Write out each entry below exactly. Do not include the images.
──────── DATA
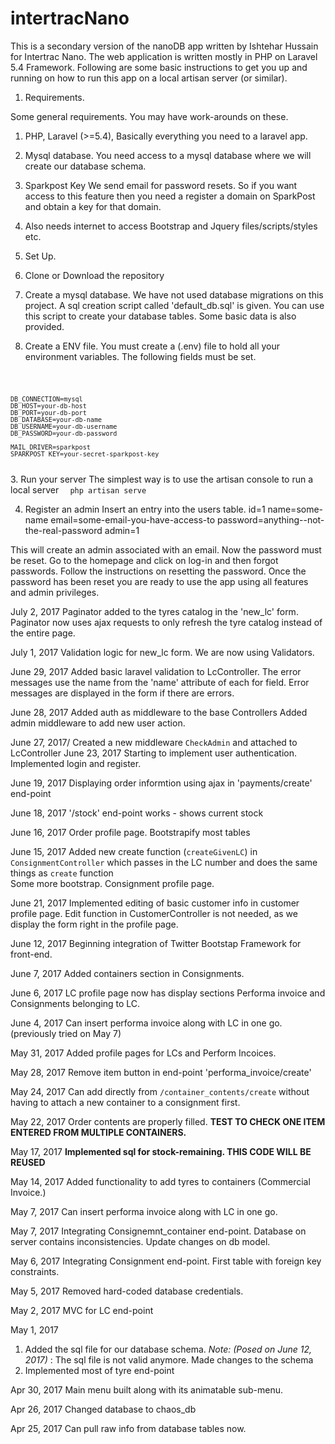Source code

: # intertracNano

This is a secondary version of the nanoDB app written by Ishtehar Hussain for Intertrac Nano. The web application is written mostly in PHP on Laravel 5.4 Framework.
Following are some basic instructions to get you up and running on how to run this app on a local artisan server (or similar).

1. Requirements.

Some general requirements. You may have work-arounds on these.

 1. PHP, Laravel (>=5.4),
 Basically everything you need to a laravel app.

 2. Mysql database.
 You need access to a mysql database where we will create our database schema.

 3. Sparkpost Key
 We send email for password resets. So if you want access to this feature then you need a register a domain on SparkPost and obtain a key for that domain.

 3. Also needs internet to access Bootstrap and Jquery files/scripts/styles etc.


2. Set Up.
  1. Clone or Download the repository

  2. Create a mysql database.
  We have not used database migrations on this project. A sql creation script called 'default_db.sql' is given. You can use this script to create your database tables. Some basic data is also provided.  

  3. Create a ENV file.
  You must create a (.env) file to hold all your environment variables. The following fields must be set.


<code>    

    DB_CONNECTION=mysql
    DB_HOST=your-db-host
    DB_PORT=your-db-port
    DB_DATABASE=your-db-name
    DB_USERNAME=your-db-username
    DB_PASSWORD=your-db-password

    MAIL_DRIVER=sparkpost
    SPARKPOST_KEY=your-secret-sparkpost-key
</code>
  3. Run your server
  The simplest way is to use the artisan console to run a local server
  <code>  php artisan serve</code>


  4. Register an admin
  Insert an entry into the users table.
  id=1
  name=some-name
  email=some-email-you-have-access-to
  password=anything--not-the-real-password
  admin=1

  This will create an admin associated with an email. Now the password must be reset.
  Go to the homepage and click on log-in and then forgot passwords. Follow the instructions on resetting the password. Once the password has been reset you are ready to use the app using all features and admin privileges.




<span>July 2, 2017</span>
Paginator added to the tyres catalog in the 'new_lc' form.
Paginator now uses ajax requests to only refresh the tyre catalog instead of the entire page.


<span>July 1, 2017</span>
Validation logic for new_lc form.
We are now using Validators.

<span>June 29, 2017</span>
Added basic laravel validation to LcController. The error messages use the name from the 'name' attribute of each for field.
Error messages are displayed in the form if there are errors.


<span>June 28, 2017</span>
Added auth as middleware to the base Controllers
Added admin middleware to add new user action.

<span>June 27, 2017/<span>
Created a new middleware <code>CheckAdmin</code> and attached to LcController
<span>June 23, 2017<span>
Starting to implement user authentication.
Implemented login and register.

<span>June 19, 2017</span>
Displaying order informtion using ajax in 'payments/create' end-point

<span>June 18, 2017</span>
'/stock' end-point works - shows current stock



<span>June 16, 2017</span>
Order profile page.
Bootstrapify most tables


<span>June 15, 2017</span>
Added  new create function (<code>createGivenLC</code>) in <code>ConsignmentController</code> which passes in the LC number and does the same things as <code>create</code> function</br>
Some more bootstrap.
Consignment profile page.


<span>June 21, 2017</span>
Implemented editing of basic customer info in customer profile page. Edit function in CustomerController is not needed, as we display the form right in the profile page.

<span>June 12, 2017</span>
Beginning integration of Twitter Bootstap Framework for front-end.

<span>June 7, 2017</span>
Added containers section in Consignments.

<span>June 6, 2017</span>
LC profile page now has display sections Performa invoice and Consignments belonging to LC.


<span>June 4, 2017</span>
Can insert performa invoice along with LC in one go. (previously tried on May 7)

<span>May 31, 2017</span>
Added profile pages for LCs and Perform Incoices.

<span>May 28, 2017</span>
Remove item button in end-point 'performa_invoice/create'

<span>May 24, 2017</span>
Can add directly from <code>/container_contents/create</code> without having to attach a new container to a consignment first.

<span>May 22, 2017</span>
Order contents are properly filled.
<b>TEST TO CHECK ONE ITEM ENTERED FROM MULTIPLE CONTAINERS.</b>



<span>May 17, 2017</span>
<b>Implemented sql for stock-remaining. THIS CODE WILL BE REUSED</b>


<span>May 14, 2017</span>
Added functionality to add tyres to containers (Commercial Invoice.)

<span>May 7, 2017</span>
Can insert performa invoice along with LC in one go.


<span>May 7, 2017</span>
Integrating Consignemnt_container end-point.
Database on server contains inconsistencies. Update changes on db model.

<span>May 6, 2017</span>
Integrating Consignment end-point. First table with foreign key constraints.



<span>May 5, 2017</span>
Removed hard-coded database credentials.

<span>May 2, 2017</span>
MVC for LC end-point

<span>May 1, 2017</span>
1. Added the sql file for our database schema.
<i>Note: (Posed on June 12, 2017)</i> : The sql file is not valid anymore. Made changes to the schema
2. Implemented most of tyre end-point


<span>Apr 30, 2017</span>
Main menu built along with its animatable sub-menu.


<span>Apr 26, 2017</span>
Changed database to chaos_db


<span>Apr 25, 2017</span>
Can pull raw info from database tables now.
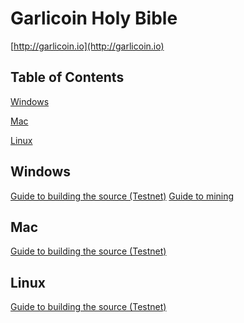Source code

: # Garlicoin Holy Bible

[http://garlicoin.io](http://garlicoin.io)

## Table of Contents
[Windows](#windows)

[Mac](#mac)

[Linux](#linux)

## Windows

[Guide to building the source (Testnet)]()
[Guide to mining]()

## Mac

[Guide to building the source (Testnet)]()

## Linux

[Guide to building the source (Testnet)]()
────────────────
EXERCISE ANSWER:
Source code

: # intertracNano

This is a secondary version of the nanoDB app written by Ishtehar Hussain for Intertrac Nano. The web application is written mostly in PHP on Laravel 5.4 Framework.
Following are some basic instructions to get you up and running on how to run this app on a local artisan server (or similar).

1. Requirements.

Some general requirements. You may have work-arounds on these.

 1. PHP, Laravel (>=5.4),
 Basically everything you need to a laravel app.

 2. Mysql database.
 You need access to a mysql database where we will create our database schema.

 3. Sparkpost Key
 We send email for password resets. So if you want access to this feature then you need a register a domain on SparkPost and obtain a key for that domain.

 3. Also needs internet to access Bootstrap and Jquery files/scripts/styles etc.


2. Set Up.
  1. Clone or Download the repository

  2. Create a mysql database.
  We have not used database migrations on this project. A sql creation script called 'default_db.sql' is given. You can use this script to create your database tables. Some basic data is also provided.  

  3. Create a ENV file.
  You must create a (.env) file to hold all your environment variables. The following fields must be set.


<code>    

    DB_CONNECTION=mysql
    DB_HOST=your-db-host
    DB_PORT=your-db-port
    DB_DATABASE=your-db-name
    DB_USERNAME=your-db-username
    DB_PASSWORD=your-db-password

    MAIL_DRIVER=sparkpost
    SPARKPOST_KEY=your-secret-sparkpost-key
</code>
  3. Run your server
  The simplest way is to use the artisan console to run a local server
  <code>  php artisan serve</code>


  4. Register an admin
  Insert an entry into the users table.
  id=1
  name=some-name
  email=some-email-you-have-access-to
  password=anything--not-the-real-password
  admin=1

  This will create an admin associated with an email. Now the password must be reset.
  Go to the homepage and click on log-in and then forgot passwords. Follow the instructions on resetting the password. Once the password has been reset you are ready to use the app using all features and admin privileges.




<span>July 2, 2017</span>
Paginator added to the tyres catalog in the 'new_lc' form.
Paginator now uses ajax requests to only refresh the tyre catalog instead of the entire page.


<span>July 1, 2017</span>
Validation logic for new_lc form.
We are now using Validators.

<span>June 29, 2017</span>
Added basic laravel validation to LcController. The error messages use the name from the 'name' attribute of each for field.
Error messages are displayed in the form if there are errors.


<span>June 28, 2017</span>
Added auth as middleware to the base Controllers
Added admin middleware to add new user action.

<span>June 27, 2017/<span>
Created a new middleware <code>CheckAdmin</code> and attached to LcController
<span>June 23, 2017<span>
Starting to implement user authentication.
Implemented login and register.

<span>June 19, 2017</span>
Displaying order informtion using ajax in 'payments/create' end-point

<span>June 18, 2017</span>
'/stock' end-point works - shows current stock



<span>June 16, 2017</span>
Order profile page.
Bootstrapify most tables


<span>June 15, 2017</span>
Added  new create function (<code>createGivenLC</code>) in <code>ConsignmentController</code> which passes in the LC number and does the same things as <code>create</code> function</br>
Some more bootstrap.
Consignment profile page.


<span>June 21, 2017</span>
Implemented editing of basic customer info in customer profile page. Edit function in CustomerController is not needed, as we display the form right in the profile page.

<span>June 12, 2017</span>
Beginning integration of Twitter Bootstap Framework for front-end.

<span>June 7, 2017</span>
Added containers section in Consignments.

<span>June 6, 2017</span>
LC profile page now has display sections Performa invoice and Consignments belonging to LC.


<span>June 4, 2017</span>
Can insert performa invoice along with LC in one go. (previously tried on May 7)

<span>May 31, 2017</span>
Added profile pages for LCs and Perform Incoices.

<span>May 28, 2017</span>
Remove item button in end-point 'performa_invoice/create'

<span>May 24, 2017</span>
Can add directly from <code>/container_contents/create</code> without having to attach a new container to a consignment first.

<span>May 22, 2017</span>
Order contents are properly filled.
<b>TEST TO CHECK ONE ITEM ENTERED FROM MULTIPLE CONTAINERS.</b>



<span>May 17, 2017</span>
<b>Implemented sql for stock-remaining. THIS CODE WILL BE REUSED</b>


<span>May 14, 2017</span>
Added functionality to add tyres to containers (Commercial Invoice.)

<span>May 7, 2017</span>
Can insert performa invoice along with LC in one go.


<span>May 7, 2017</span>
Integrating Consignemnt_container end-point.
Database on server contains inconsistencies. Update changes on db model.

<span>May 6, 2017</span>
Integrating Consignment end-point. First table with foreign key constraints.



<span>May 5, 2017</span>
Removed hard-coded database credentials.

<span>May 2, 2017</span>
MVC for LC end-point

<span>May 1, 2017</span>
1. Added the sql file for our database schema.
<i>Note: (Posed on June 12, 2017)</i> : The sql file is not valid anymore. Made changes to the schema
2. Implemented most of tyre end-point


<span>Apr 30, 2017</span>
Main menu built along with its animatable sub-menu.


<span>Apr 26, 2017</span>
Changed database to chaos_db


<span>Apr 25, 2017</span>
Can pull raw info from database tables now.
Source code

: # Garlicoin Holy Bible

[http://garlicoin.io](http://garlicoin.io)

## Table of Contents
[Windows](#windows)

[Mac](#mac)

[Linux](#linux)

## Windows

[Guide to building the source (Testnet)]()
[Guide to mining]()

## Mac

[Guide to building the source (Testnet)]()

## Linux

[Guide to building the source (Testnet)]()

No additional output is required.